The other guy I’d like to note on that CD is Paul Furniss, who is a really nice clarinetist. Nice in the sense of being a lovely person, and nice in the sense of being a really great musician with a lovely touch. He’s on a few great Australian recordings, and in bands like the Ozcats (sadly disbanded after their leader passed away a day or so after he did a memorable set for dancers in about 2009), on Monica Trapaga’s recording, Carol Ralph’s recording, and son on. Most importantly for ME he was a guest in the band we hosted the other week at our Swinging at the PBC party the other night. And it turns out his wife’s BFF is a student in our classes, who luuurves jazz as much as we do, and has mad dance skills.

Anyhow, I discovered this album after I googled Paul, when Andy Baylor suggested including him in the line up for the Swinging at the PBC gig (which is something we’ll be doing more regularly in the future… or perhaps a few more than the two we did in 2013 and two in 2014 – we have one on Wed 14th Jan, btw, to launch our new business Swing Dance Sydney). These Swinging at the PBC gigs are really nice. A small, friendly venue (which now has a piano!), with great acoustics, a great bar and kitchen, and community-run with NO POKIES. That’s where we teach our Wednesday lindy hop classes, and I love it.

…anyway, back to Paul. I googled him, and I found this fantastic live recording of Woodchoppers’ Ball which is actually on this CD.

This song is just too good. It’s my pick from the CD. But then I’ve also played their version of ‘Tar Paper Stomp’ a few times lately. Yes, I’ve been DJing ‘In the Mood’. But it is a CRACKER. I also recommend ‘Curse of an Aching Heart’ and ‘Careless love’. The whole track listing:

Weary Blues
Mable’s Dream
Ory’s Creole Trombone
Tar Paper Stomp
Curse Of An Aching Heart
Bugle Boy March
I Ain’t Got Nobody
Georgia Swing
Bogalusa Strut
Black Bottom Stomp
Skylark
Wrought Iron Rag
Careless Love
Wood Choppers Ball

No surprises, for an album called ‘Dixieland Jazz’. But the musicianship is really special, and I think it gives you a good idea of the sort of approach Australian jazz musicians take. Informed by the NOLA tradition and the NOLA revival movement in the states, but with a unique Australian flavour. If there’s one thing Australians do well, it’s laconic humour. And that’s what this album has.
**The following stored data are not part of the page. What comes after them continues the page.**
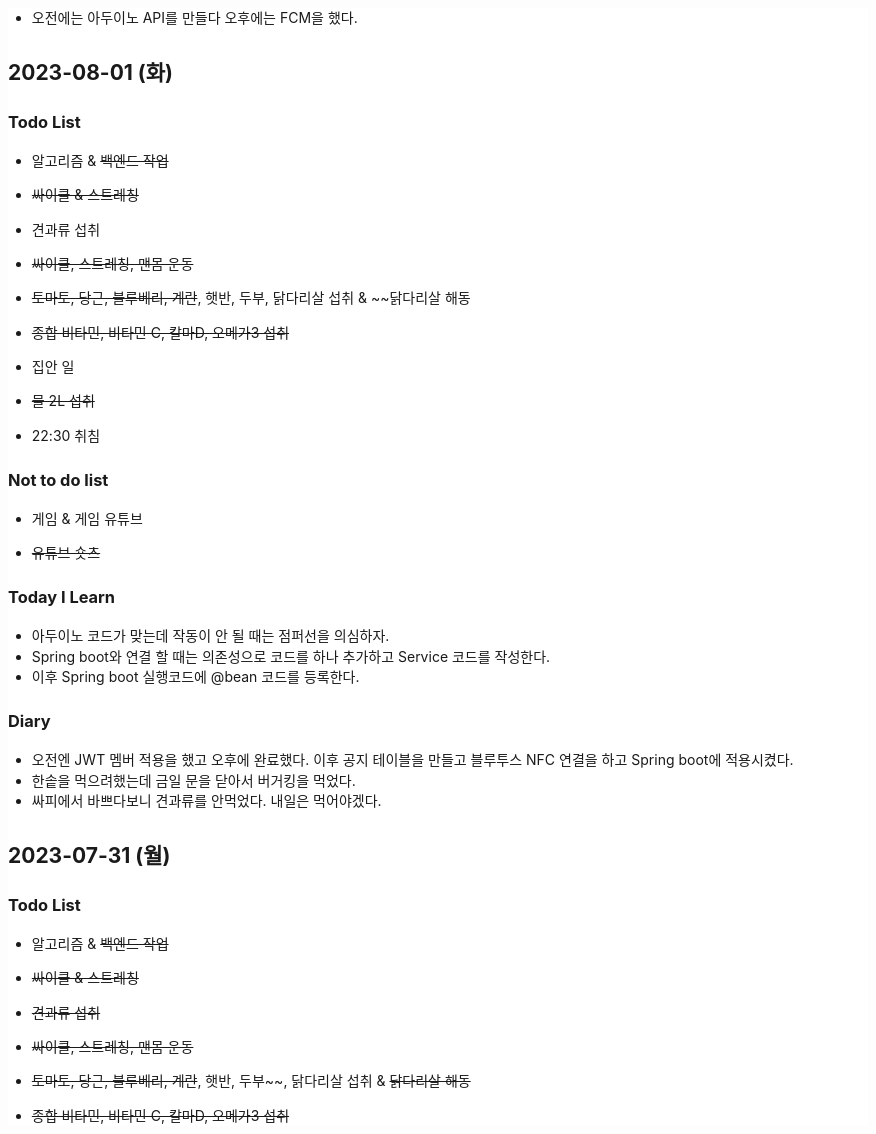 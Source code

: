 - 오전에는 아두이노 API를 만들다 오후에는 FCM을 했다.

## 2023-08-01 (화)

### Todo List

- 알고리즘 & ~~백엔드 작업~~

- ~~싸이클 & 스트레칭~~

- 견과류 섭취

- ~~싸이클, 스트레칭, 맨몸 운동~~

- ~~토마토, 당근, 블루베리, 계란~~, 햇반, 두부, 닭다리살 섭취 & ~~닭다리살 해동

- ~~종합 비타민, 비타민 C, 칼마D, 오메가3 섭취~~

- 집안 일

- ~~물 2L 섭취~~

- 22:30 취침

### Not to do list

- 게임 & 게임 유튜브

- ~~유튜브 숏츠~~

### Today I Learn

- 아두이노 코드가 맞는데 작동이 안 될 때는 점퍼선을 의심하자.
- Spring boot와 연결 할 때는 의존성으로 코드를 하나 추가하고 Service 코드를 작성한다.
- 이후 Spring boot 실행코드에 @bean 코드를 등록한다.

### Diary

- 오전엔 JWT 멤버 적용을 했고 오후에 완료했다. 이후 공지 테이블을 만들고 블루투스 NFC 연결을 하고 Spring boot에 적용시켰다.
- 한솥을 먹으려했는데 금일 문을 닫아서 버거킹을 먹었다.
- 싸피에서 바쁘다보니 견과류를 안먹었다. 내일은 먹어야겠다.

## 2023-07-31 (월)

### Todo List

- 알고리즘 & ~~백엔드 작업~~

- ~~싸이클 & 스트레칭~~

- ~~견과류 섭취~~

- ~~싸이클, 스트레칭, 맨몸 운동~~

- ~~토마토, 당근, 블루베리, 계란~~, 햇반, 두부~~, 닭다리살 섭취 & ~~닭다리살 해동~~

- ~~종합 비타민, 비타민 C, 칼마D, 오메가3 섭취~~
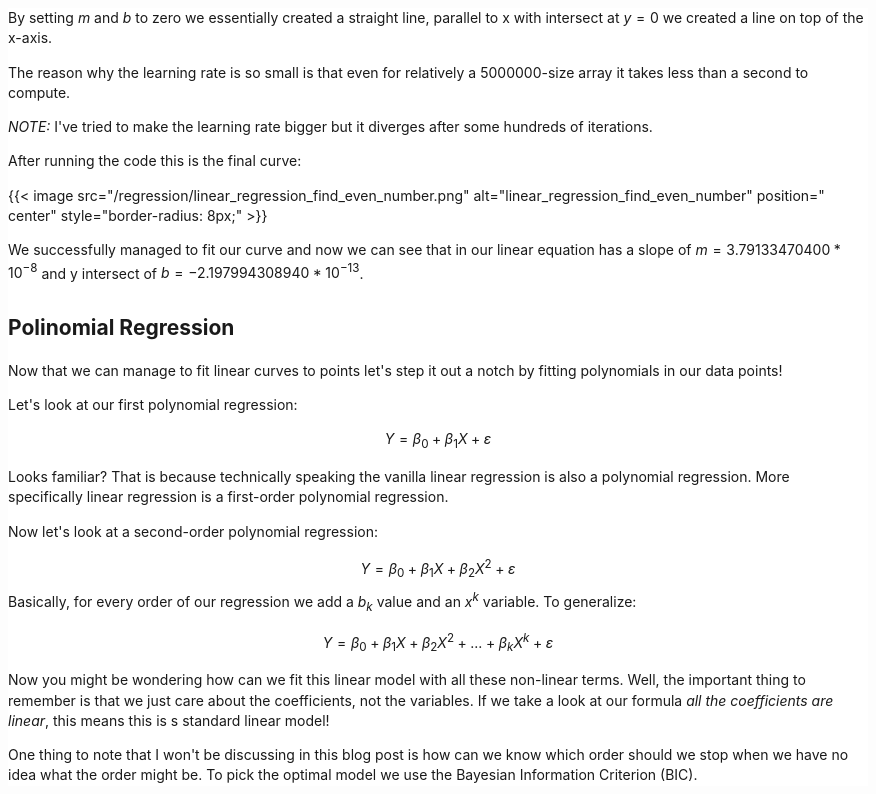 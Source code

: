 By setting $m$ and $b$ to zero we essentially created a straight line, parallel to x with intersect at $y = 0$ we created a line on top of the x-axis.

The reason why the learning rate is so small is that even for relatively a 5000000-size array it takes less than a second to compute.

*NOTE:* I've tried to make the learning rate bigger but it diverges after some hundreds of iterations.

After running the code this is the final curve:

{{< image src="/regression/linear_regression_find_even_number.png" alt="linear_regression_find_even_number" position=" center" style="border-radius: 8px;" >}}

We successfully managed to fit our curve and now we can see that in our linear equation has a slope of $m =3.79133470400 * 10^{-8}$ and y intersect of 
$b = -2.197994308940 * 10^{-13}$.




## Polinomial Regression

Now that we can manage to fit linear curves to points let's step it out a notch by fitting polynomials in our data points!

Let's look at our first polynomial regression:

$$
Y = \beta_0 + \beta_1 X + ε
$$

Looks familiar?
That is because technically speaking the vanilla linear regression is also a polynomial regression.
More specifically linear regression is a first-order polynomial regression. 

Now let's look at a second-order polynomial regression:

$$
Y = \beta_0 + \beta_1 X + \beta_2 X^2+ ε
$$
Basically, for every order of our regression we add a $b_k$ value and an $x^k$ variable.
To generalize:

$$
Y = \beta_0 + \beta_1 X + \beta_2 X^2+ ... + \beta_k X^k + ε
$$

Now you might be wondering how can we fit this linear model with all these non-linear terms.
Well, the important thing to remember is that we just care about the coefficients, not the variables.
If we take a look at our formula *all the coefficients are linear*, this means this is s standard linear model!

One thing to note that I won't be discussing in this blog post is how can we know which order should we stop
when we have no idea what the order might be.
To pick the optimal model we use the Bayesian Information Criterion (BIC). 
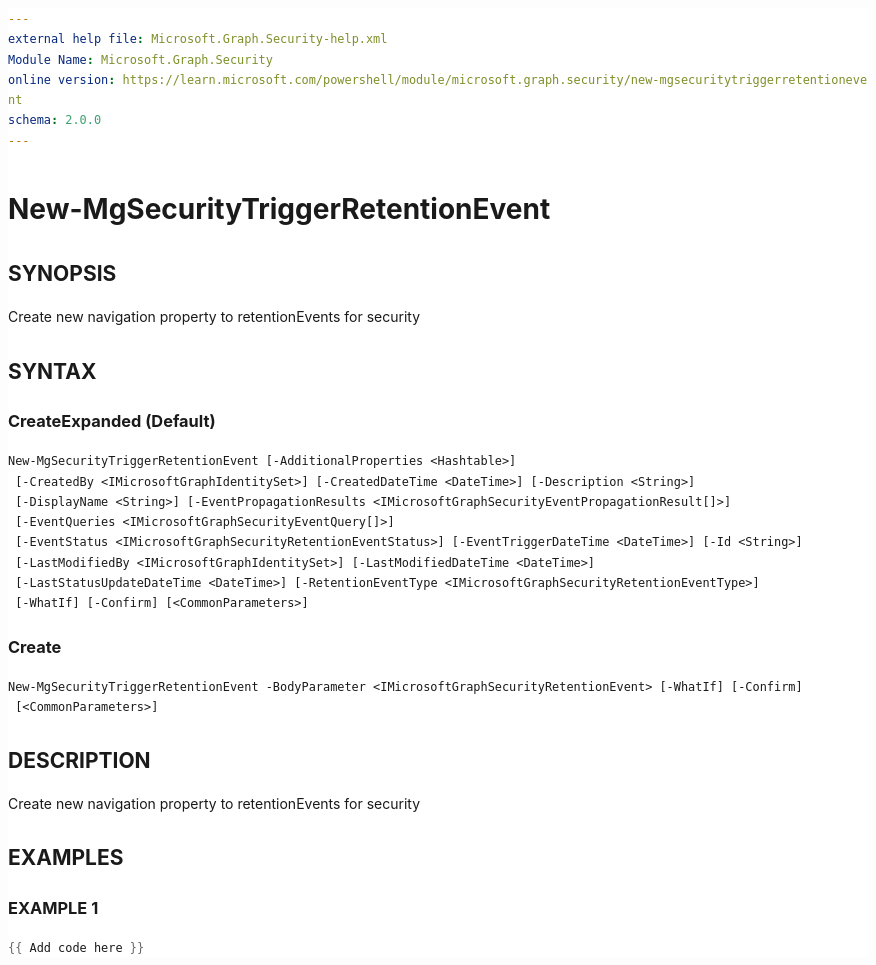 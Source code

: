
 ```yaml
---
external help file: Microsoft.Graph.Security-help.xml
Module Name: Microsoft.Graph.Security
online version: https://learn.microsoft.com/powershell/module/microsoft.graph.security/new-mgsecuritytriggerretentionevent
schema: 2.0.0
---
```


# New-MgSecurityTriggerRetentionEvent

## SYNOPSIS
Create new navigation property to retentionEvents for security

## SYNTAX

### CreateExpanded (Default)
```
New-MgSecurityTriggerRetentionEvent [-AdditionalProperties <Hashtable>]
 [-CreatedBy <IMicrosoftGraphIdentitySet>] [-CreatedDateTime <DateTime>] [-Description <String>]
 [-DisplayName <String>] [-EventPropagationResults <IMicrosoftGraphSecurityEventPropagationResult[]>]
 [-EventQueries <IMicrosoftGraphSecurityEventQuery[]>]
 [-EventStatus <IMicrosoftGraphSecurityRetentionEventStatus>] [-EventTriggerDateTime <DateTime>] [-Id <String>]
 [-LastModifiedBy <IMicrosoftGraphIdentitySet>] [-LastModifiedDateTime <DateTime>]
 [-LastStatusUpdateDateTime <DateTime>] [-RetentionEventType <IMicrosoftGraphSecurityRetentionEventType>]
 [-WhatIf] [-Confirm] [<CommonParameters>]
```

### Create
```
New-MgSecurityTriggerRetentionEvent -BodyParameter <IMicrosoftGraphSecurityRetentionEvent> [-WhatIf] [-Confirm]
 [<CommonParameters>]
```

## DESCRIPTION
Create new navigation property to retentionEvents for security

## EXAMPLES

### EXAMPLE 1
```powershell
{{ Add code here }}
```
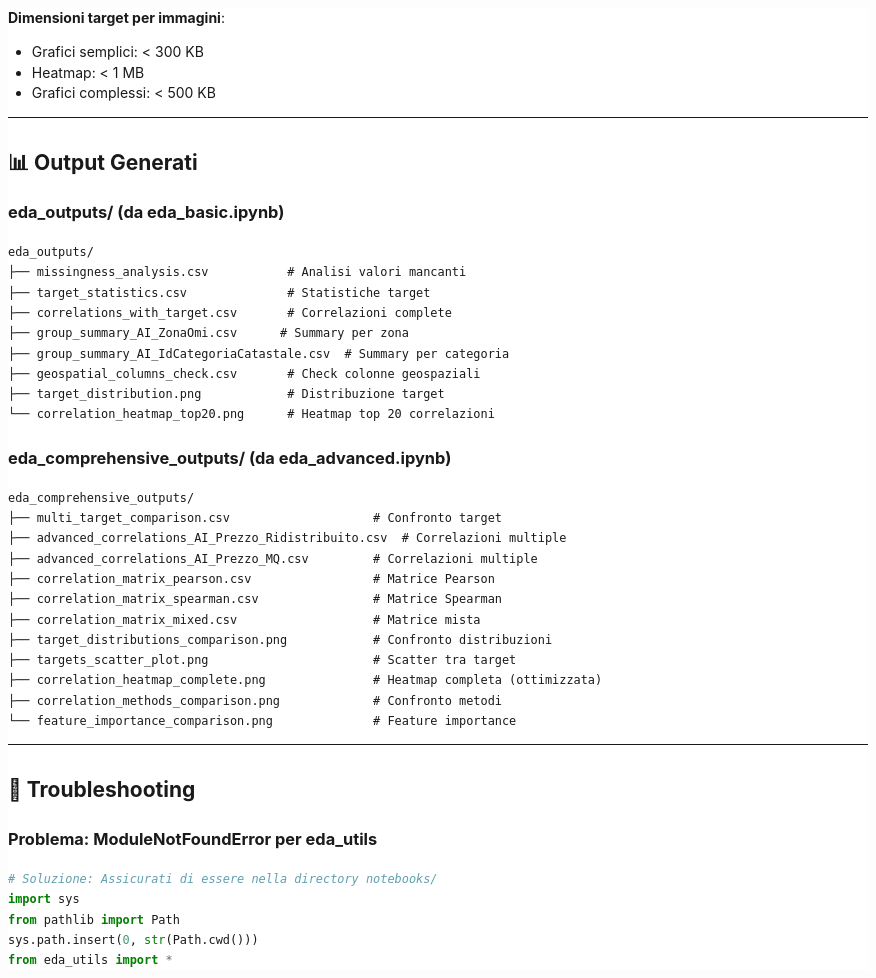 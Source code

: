 **Dimensioni target per immagini**:
- Grafici semplici: < 300 KB
- Heatmap: < 1 MB
- Grafici complessi: < 500 KB

---

## 📊 Output Generati

### eda_outputs/ (da eda_basic.ipynb)
```
eda_outputs/
├── missingness_analysis.csv           # Analisi valori mancanti
├── target_statistics.csv              # Statistiche target
├── correlations_with_target.csv       # Correlazioni complete
├── group_summary_AI_ZonaOmi.csv      # Summary per zona
├── group_summary_AI_IdCategoriaCatastale.csv  # Summary per categoria
├── geospatial_columns_check.csv       # Check colonne geospaziali
├── target_distribution.png            # Distribuzione target
└── correlation_heatmap_top20.png      # Heatmap top 20 correlazioni
```

### eda_comprehensive_outputs/ (da eda_advanced.ipynb)
```
eda_comprehensive_outputs/
├── multi_target_comparison.csv                    # Confronto target
├── advanced_correlations_AI_Prezzo_Ridistribuito.csv  # Correlazioni multiple
├── advanced_correlations_AI_Prezzo_MQ.csv         # Correlazioni multiple
├── correlation_matrix_pearson.csv                 # Matrice Pearson
├── correlation_matrix_spearman.csv                # Matrice Spearman
├── correlation_matrix_mixed.csv                   # Matrice mista
├── target_distributions_comparison.png            # Confronto distribuzioni
├── targets_scatter_plot.png                       # Scatter tra target
├── correlation_heatmap_complete.png               # Heatmap completa (ottimizzata)
├── correlation_methods_comparison.png             # Confronto metodi
└── feature_importance_comparison.png              # Feature importance
```

---

## 🐛 Troubleshooting

### Problema: ModuleNotFoundError per eda_utils
```python
# Soluzione: Assicurati di essere nella directory notebooks/
import sys
from pathlib import Path
sys.path.insert(0, str(Path.cwd()))
from eda_utils import *
```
Totally fabulous dancing. Great listening.

WHATEVER. How do I buy it?

Go to the online store and click the add to cart paypal button, then follow the instructions. The CDs are about $20, which will seem exy to Americans, but that’s actually very reasonable for an Australian recording – it just costs more to do music here.
Mine arrived within a couple of days, but it was only traveling inside Sydney.

I don’t know what the other recordings are like, but I imagine the ‘live at the straw’b’ CD is good, and the Yarra Yarra Jazz Band is one of those groups that was a legend when I first started looking at booking bands when I was living in Melbourne. Unfortunately they were impossible to book when I was finally ready to get them (because they’d moved to Sydney).

Will you make sure you let me know what you think of the other CDs if you buy them?